> TASK GOAL
Find the line with "1. Instal PHP" in the entries below, then reproduce it and every line after it down to and including the line with "<!-- aboutfile Ends -->", exactly.

Source texts of formatted documents:
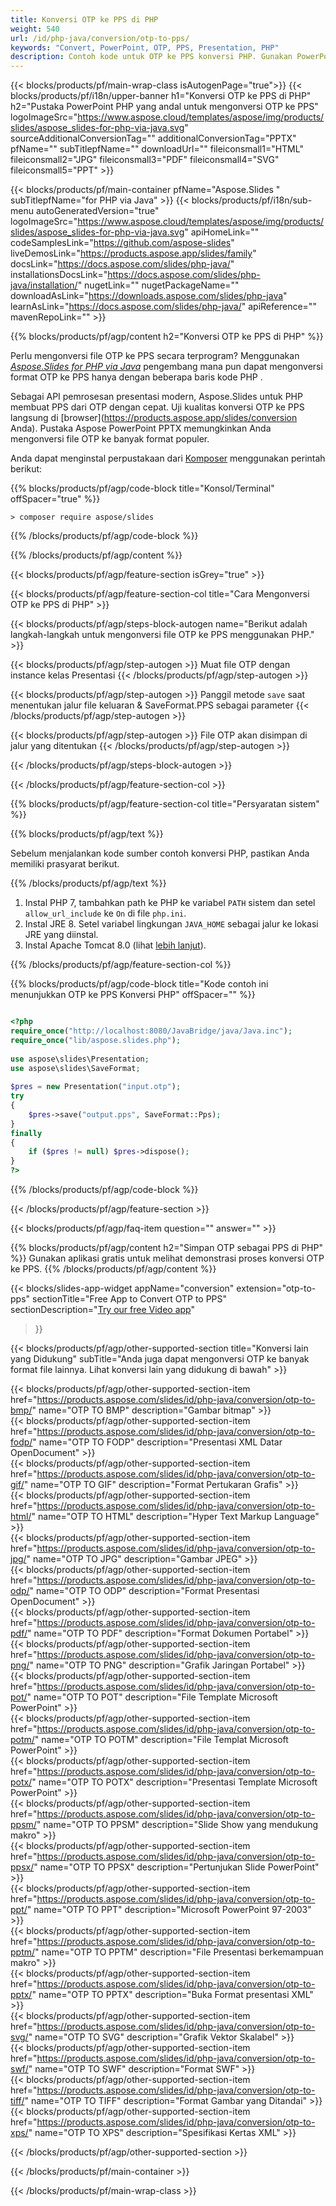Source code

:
 ```yaml
---
title: Konversi OTP ke PPS di PHP
weight: 540
url: /id/php-java/conversion/otp-to-pps/ 
keywords: "Convert, PowerPoint, OTP, PPS, Presentation, PHP"
description: Contoh kode untuk OTP ke PPS konversi PHP. Gunakan PowerPoint PHP API untuk konversi batch file OTP ke file PPS.
---
```


{{< blocks/products/pf/main-wrap-class isAutogenPage="true">}}
{{< blocks/products/pf/i18n/upper-banner h1="Konversi OTP ke PPS di PHP" h2="Pustaka PowerPoint PHP yang andal untuk mengonversi OTP ke PPS" logoImageSrc="https://www.aspose.cloud/templates/aspose/img/products/slides/aspose_slides-for-php-via-java.svg" sourceAdditionalConversionTag="" additionalConversionTag="PPTX" pfName="" subTitlepfName="" downloadUrl="" fileiconsmall1="HTML" fileiconsmall2="JPG" fileiconsmall3="PDF" fileiconsmall4="SVG" fileiconsmall5="PPT" >}}

{{< blocks/products/pf/main-container pfName="Aspose.Slides " subTitlepfName="for PHP via Java" >}}
{{< blocks/products/pf/i18n/sub-menu autoGeneratedVersion="true" logoImageSrc="https://www.aspose.cloud/templates/aspose/img/products/slides/aspose_slides-for-php-via-java.svg" apiHomeLink="" codeSamplesLink="https://github.com/aspose-slides" liveDemosLink="https://products.aspose.app/slides/family" docsLink="https://docs.aspose.com/slides/php-java/" installationsDocsLink="https://docs.aspose.com/slides/php-java/installation/" nugetLink="" nugetPackageName="" downloadAsLink="https://downloads.aspose.com/slides/php-java" learnAsLink="https://docs.aspose.com/slides/php-java/" apiReference="" mavenRepoLink="" >}}

{{% blocks/products/pf/agp/content h2="Konversi OTP ke PPS di PHP" %}}

Perlu mengonversi file OTP ke PPS secara terprogram? Menggunakan [*Aspose.Slides for PHP via Java*](https://products.aspose.com/slides/id/php-java/) pengembang mana pun dapat mengonversi format OTP ke PPS hanya dengan beberapa baris kode PHP .

Sebagai API pemrosesan presentasi modern, Aspose.Slides untuk PHP membuat PPS dari OTP dengan cepat. Uji kualitas konversi OTP ke PPS langsung di [browser](https://products.aspose.app/slides/conversion Anda). Pustaka Aspose PowerPoint PPTX memungkinkan Anda mengonversi file OTP ke banyak format populer.

Anda dapat menginstal perpustakaan dari [Komposer](https://packagist.org/packages/aspose/slides) menggunakan perintah berikut:

{{% blocks/products/pf/agp/code-block title="Konsol/Terminal" offSpacer="true" %}}

```console
> composer require aspose/slides 

```

{{% /blocks/products/pf/agp/code-block %}}

{{% /blocks/products/pf/agp/content %}}

{{< blocks/products/pf/agp/feature-section isGrey="true" >}}

{{< blocks/products/pf/agp/feature-section-col title="Cara Mengonversi OTP ke PPS di PHP" >}}

{{< blocks/products/pf/agp/steps-block-autogen name="Berikut adalah langkah-langkah untuk mengonversi file OTP ke PPS menggunakan PHP." >}}

{{< blocks/products/pf/agp/step-autogen >}}
Muat file OTP dengan instance kelas Presentasi
{{< /blocks/products/pf/agp/step-autogen >}}

{{< blocks/products/pf/agp/step-autogen >}}
Panggil metode `save` saat menentukan jalur file keluaran & SaveFormat.PPS sebagai parameter
{{< /blocks/products/pf/agp/step-autogen >}}

{{< blocks/products/pf/agp/step-autogen >}}
File OTP akan disimpan di jalur yang ditentukan
{{< /blocks/products/pf/agp/step-autogen >}}

{{< /blocks/products/pf/agp/steps-block-autogen >}}

{{< /blocks/products/pf/agp/feature-section-col >}}

{{% blocks/products/pf/agp/feature-section-col title="Persyaratan sistem" %}}

{{% blocks/products/pf/agp/text %}}

 Sebelum menjalankan kode sumber contoh konversi PHP, pastikan Anda memiliki prasyarat berikut.

{{% /blocks/products/pf/agp/text %}}

1. Instal PHP 7, tambahkan path ke PHP ke variabel `PATH` sistem dan setel `allow_url_include` ke `On` di file `php.ini`.
1. Instal JRE 8. Setel variabel lingkungan `JAVA_HOME` sebagai jalur ke lokasi JRE yang diinstal.
1. Instal Apache Tomcat 8.0 (lihat [lebih lanjut](https://docs.aspose.com/slides/php-java/installation/)). 

{{% /blocks/products/pf/agp/feature-section-col %}}

{{% blocks/products/pf/agp/code-block title="Kode contoh ini menunjukkan OTP ke PPS Konversi PHP" offSpacer="" %}}

```php

<?php
require_once("http://localhost:8080/JavaBridge/java/Java.inc");
require_once("lib/aspose.slides.php");
 
use aspose\slides\Presentation;
use aspose\slides\SaveFormat;
 
$pres = new Presentation("input.otp");
try
{
    $pres->save("output.pps", SaveFormat::Pps);
}
finally
{
    if ($pres != null) $pres->dispose();
}
?>

```
{{% /blocks/products/pf/agp/code-block %}}

{{< /blocks/products/pf/agp/feature-section >}}

{{< blocks/products/pf/agp/faq-item question="" answer="" >}}
 
{{% blocks/products/pf/agp/content h2="Simpan OTP sebagai PPS di PHP" %}}
Gunakan aplikasi gratis untuk melihat demonstrasi proses konversi OTP ke PPS. 
{{% /blocks/products/pf/agp/content %}}

<!-- aboutfile Starts -->

{{< blocks/slides-app-widget 
appName="conversion"
extension="otp-to-pps"
sectionTitle="Free App to Convert OTP to PPS" 
sectionDescription="[Try our free Video app](https://products.aspose.app/slides/video/)" 
>}}

<!-- aboutfile Ends -->

{{< blocks/products/pf/agp/other-supported-section title="Konversi lain yang Didukung" subTitle="Anda juga dapat mengonversi OTP ke banyak format file lainnya. Lihat konversi lain yang didukung di bawah" >}}

{{< blocks/products/pf/agp/other-supported-section-item href="https://products.aspose.com/slides/id/php-java/conversion/otp-to-bmp/" name="OTP TO BMP" description="Gambar bitmap" >}}  
{{< blocks/products/pf/agp/other-supported-section-item href="https://products.aspose.com/slides/id/php-java/conversion/otp-to-fodp/" name="OTP TO FODP" description="Presentasi XML Datar OpenDocument" >}}  
{{< blocks/products/pf/agp/other-supported-section-item href="https://products.aspose.com/slides/id/php-java/conversion/otp-to-gif/" name="OTP TO GIF" description="Format Pertukaran Grafis" >}}  
{{< blocks/products/pf/agp/other-supported-section-item href="https://products.aspose.com/slides/id/php-java/conversion/otp-to-html/" name="OTP TO HTML" description="Hyper Text Markup Language" >}}  
{{< blocks/products/pf/agp/other-supported-section-item href="https://products.aspose.com/slides/id/php-java/conversion/otp-to-jpg/" name="OTP TO JPG" description="Gambar JPEG" >}}  
{{< blocks/products/pf/agp/other-supported-section-item href="https://products.aspose.com/slides/id/php-java/conversion/otp-to-odp/" name="OTP TO ODP" description="Format Presentasi OpenDocument" >}}  
{{< blocks/products/pf/agp/other-supported-section-item href="https://products.aspose.com/slides/id/php-java/conversion/otp-to-pdf/" name="OTP TO PDF" description="Format Dokumen Portabel" >}}  
{{< blocks/products/pf/agp/other-supported-section-item href="https://products.aspose.com/slides/id/php-java/conversion/otp-to-png/" name="OTP TO PNG" description="Grafik Jaringan Portabel" >}}  
{{< blocks/products/pf/agp/other-supported-section-item href="https://products.aspose.com/slides/id/php-java/conversion/otp-to-pot/" name="OTP TO POT" description="File Template Microsoft PowerPoint" >}}  
{{< blocks/products/pf/agp/other-supported-section-item href="https://products.aspose.com/slides/id/php-java/conversion/otp-to-potm/" name="OTP TO POTM" description="File Templat Microsoft PowerPoint" >}}  
{{< blocks/products/pf/agp/other-supported-section-item href="https://products.aspose.com/slides/id/php-java/conversion/otp-to-potx/" name="OTP TO POTX" description="Presentasi Template Microsoft PowerPoint" >}}  
{{< blocks/products/pf/agp/other-supported-section-item href="https://products.aspose.com/slides/id/php-java/conversion/otp-to-ppsm/" name="OTP TO PPSM" description="Slide Show yang mendukung makro" >}}  
{{< blocks/products/pf/agp/other-supported-section-item href="https://products.aspose.com/slides/id/php-java/conversion/otp-to-ppsx/" name="OTP TO PPSX" description="Pertunjukan Slide PowerPoint" >}}  
{{< blocks/products/pf/agp/other-supported-section-item href="https://products.aspose.com/slides/id/php-java/conversion/otp-to-ppt/" name="OTP TO PPT" description="Microsoft PowerPoint 97-2003" >}}  
{{< blocks/products/pf/agp/other-supported-section-item href="https://products.aspose.com/slides/id/php-java/conversion/otp-to-pptm/" name="OTP TO PPTM" description="File Presentasi berkemampuan makro" >}}  
{{< blocks/products/pf/agp/other-supported-section-item href="https://products.aspose.com/slides/id/php-java/conversion/otp-to-pptx/" name="OTP TO PPTX" description="Buka Format presentasi XML" >}}  
{{< blocks/products/pf/agp/other-supported-section-item href="https://products.aspose.com/slides/id/php-java/conversion/otp-to-svg/" name="OTP TO SVG" description="Grafik Vektor Skalabel" >}}  
{{< blocks/products/pf/agp/other-supported-section-item href="https://products.aspose.com/slides/id/php-java/conversion/otp-to-swf/" name="OTP TO SWF" description="Format SWF" >}}  
{{< blocks/products/pf/agp/other-supported-section-item href="https://products.aspose.com/slides/id/php-java/conversion/otp-to-tiff/" name="OTP TO TIFF" description="Format Gambar yang Ditandai" >}}  
{{< blocks/products/pf/agp/other-supported-section-item href="https://products.aspose.com/slides/id/php-java/conversion/otp-to-xps/" name="OTP TO XPS" description="Spesifikasi Kertas XML" >}}  


{{< /blocks/products/pf/agp/other-supported-section >}}

{{< /blocks/products/pf/main-container >}}
    
{{< /blocks/products/pf/main-wrap-class >}}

> ANSWER FOR THIS EXERCISE
1. Instal PHP 7, tambahkan path ke PHP ke variabel `PATH` sistem dan setel `allow_url_include` ke `On` di file `php.ini`.
1. Instal JRE 8. Setel variabel lingkungan `JAVA_HOME` sebagai jalur ke lokasi JRE yang diinstal.
1. Instal Apache Tomcat 8.0 (lihat [lebih lanjut](https://docs.aspose.com/slides/php-java/installation/)). 

{{% /blocks/products/pf/agp/feature-section-col %}}

{{% blocks/products/pf/agp/code-block title="Kode contoh ini menunjukkan OTP ke PPS Konversi PHP" offSpacer="" %}}

```php

<?php
require_once("http://localhost:8080/JavaBridge/java/Java.inc");
require_once("lib/aspose.slides.php");
 
use aspose\slides\Presentation;
use aspose\slides\SaveFormat;
 
$pres = new Presentation("input.otp");
try
{
    $pres->save("output.pps", SaveFormat::Pps);
}
finally
{
    if ($pres != null) $pres->dispose();
}
?>

```
{{% /blocks/products/pf/agp/code-block %}}

{{< /blocks/products/pf/agp/feature-section >}}

{{< blocks/products/pf/agp/faq-item question="" answer="" >}}
 
{{% blocks/products/pf/agp/content h2="Simpan OTP sebagai PPS di PHP" %}}
Gunakan aplikasi gratis untuk melihat demonstrasi proses konversi OTP ke PPS. 
{{% /blocks/products/pf/agp/content %}}

<!-- aboutfile Starts -->

{{< blocks/slides-app-widget 
appName="conversion"
extension="otp-to-pps"
sectionTitle="Free App to Convert OTP to PPS" 
sectionDescription="[Try our free Video app](https://products.aspose.app/slides/video/)" 
>}}

<!-- aboutfile Ends -->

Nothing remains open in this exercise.